The advice Rahman gives his students who are frustrated over AI sounds like the tried-and-true approach that has been around long before people started applying for jobs online.
He urges students to build relationships with local employers by going to job fairs and attending networking events, such as those set up through the career center at many local colleges and universities.
These encounters provide opportunities for students and prospective employers to meet face to face. Employers volunteer their time to come to classes at the university. Besides providing feedback to the students, these personal connections can lead to employers inviting students to apply for internships or jobs.
The career center also holds mock interview sessions to increase students’ confidence and prepare them for the real deal.
Employers have a vested interest in wanting to hire locally, Rahman said.
“They want to invest in employees who are going to stay here for a long period of time. They want those employees to go through the ranks and invest in the company and invest in the local community as well.”
One large area employer that says it does not use AI in its hiring process is Members 1st Federal Credit Union. The Enola-based company, with many branches in the Greater Lehigh Valley area, has 1,290 employees – known as associates – throughout the state, said Christy Pavlakovich, chief operating officer.

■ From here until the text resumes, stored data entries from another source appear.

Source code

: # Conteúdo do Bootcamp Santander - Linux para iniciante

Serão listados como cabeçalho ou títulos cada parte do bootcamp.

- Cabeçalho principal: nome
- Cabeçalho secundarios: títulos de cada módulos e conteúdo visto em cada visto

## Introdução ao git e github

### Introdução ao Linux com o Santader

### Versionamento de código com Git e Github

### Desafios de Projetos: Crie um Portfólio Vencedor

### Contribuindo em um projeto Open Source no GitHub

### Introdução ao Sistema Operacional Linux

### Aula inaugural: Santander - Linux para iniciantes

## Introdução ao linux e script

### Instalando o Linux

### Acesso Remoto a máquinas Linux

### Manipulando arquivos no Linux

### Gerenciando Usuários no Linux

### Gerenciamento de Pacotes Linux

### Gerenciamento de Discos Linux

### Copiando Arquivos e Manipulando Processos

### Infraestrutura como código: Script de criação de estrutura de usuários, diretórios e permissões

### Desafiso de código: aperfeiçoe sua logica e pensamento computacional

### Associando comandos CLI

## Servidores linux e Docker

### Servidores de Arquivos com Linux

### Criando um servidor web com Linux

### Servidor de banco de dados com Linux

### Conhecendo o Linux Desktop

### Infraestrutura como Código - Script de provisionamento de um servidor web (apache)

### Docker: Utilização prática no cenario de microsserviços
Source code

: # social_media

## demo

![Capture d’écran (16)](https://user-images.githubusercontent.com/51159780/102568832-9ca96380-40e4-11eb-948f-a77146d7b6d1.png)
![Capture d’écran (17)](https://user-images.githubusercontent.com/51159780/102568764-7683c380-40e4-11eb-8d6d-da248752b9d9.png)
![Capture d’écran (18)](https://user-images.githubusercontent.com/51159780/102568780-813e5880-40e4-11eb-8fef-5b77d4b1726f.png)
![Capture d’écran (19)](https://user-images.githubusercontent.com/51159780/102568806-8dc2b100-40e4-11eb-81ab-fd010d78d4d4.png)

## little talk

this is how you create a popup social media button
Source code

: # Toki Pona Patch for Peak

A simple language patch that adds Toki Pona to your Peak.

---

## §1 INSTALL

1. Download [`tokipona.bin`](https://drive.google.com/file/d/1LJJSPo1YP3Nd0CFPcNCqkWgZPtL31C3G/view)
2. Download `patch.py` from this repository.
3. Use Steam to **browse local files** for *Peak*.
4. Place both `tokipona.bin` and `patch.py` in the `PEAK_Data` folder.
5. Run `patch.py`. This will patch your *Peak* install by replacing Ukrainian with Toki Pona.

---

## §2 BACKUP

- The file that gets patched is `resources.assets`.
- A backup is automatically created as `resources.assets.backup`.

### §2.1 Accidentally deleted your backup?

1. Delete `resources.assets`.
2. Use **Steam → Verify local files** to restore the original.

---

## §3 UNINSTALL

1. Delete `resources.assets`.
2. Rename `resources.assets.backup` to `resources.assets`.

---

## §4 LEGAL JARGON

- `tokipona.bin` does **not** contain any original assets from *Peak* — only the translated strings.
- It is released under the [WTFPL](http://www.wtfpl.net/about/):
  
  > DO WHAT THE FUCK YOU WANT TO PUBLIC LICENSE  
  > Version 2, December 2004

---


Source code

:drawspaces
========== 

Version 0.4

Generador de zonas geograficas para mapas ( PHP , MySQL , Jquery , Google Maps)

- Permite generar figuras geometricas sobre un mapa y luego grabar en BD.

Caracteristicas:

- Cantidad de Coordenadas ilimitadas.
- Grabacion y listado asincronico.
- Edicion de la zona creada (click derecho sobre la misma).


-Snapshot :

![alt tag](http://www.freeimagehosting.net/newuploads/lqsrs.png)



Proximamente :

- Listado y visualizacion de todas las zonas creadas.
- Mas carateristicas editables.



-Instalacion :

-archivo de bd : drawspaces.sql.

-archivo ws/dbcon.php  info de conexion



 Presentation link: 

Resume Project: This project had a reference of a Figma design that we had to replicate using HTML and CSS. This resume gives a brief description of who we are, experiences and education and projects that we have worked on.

At Members 1st, human interaction is key to the hiring process because human interaction is what most Members 1st associates will spend their workday doing, whether in person at one of the company’s 59 branches, or on the phone.
Not using AI to review or screen applicants is “intentional” at Members 1st, Pavlakovich said.
“The human piece of our culture is critical,” she said. “Screening and interviewing for a cultural fit requires human interaction, it requires talking to people, and we have aligned our processes to make sure that is how that works for us.”
Asked if she sees Members 1st eventually incorporating AI into is hiring process, Pavlakovich said that depends upon how AI evolves.
“If there is a model we can test and trust to have the integrity that exists in our current practices, we would lean into that,” she said. “But we will not sacrifice that cultural piece that we look for, we will not sacrifice that in our interview process just for the sake of going through resumes quicker.”
Members 1st has hired 101 new associates through March 31 of this year. The number of associates working for Members 1st has grown by nearly 7 percent since 2023, Pavlakovich said.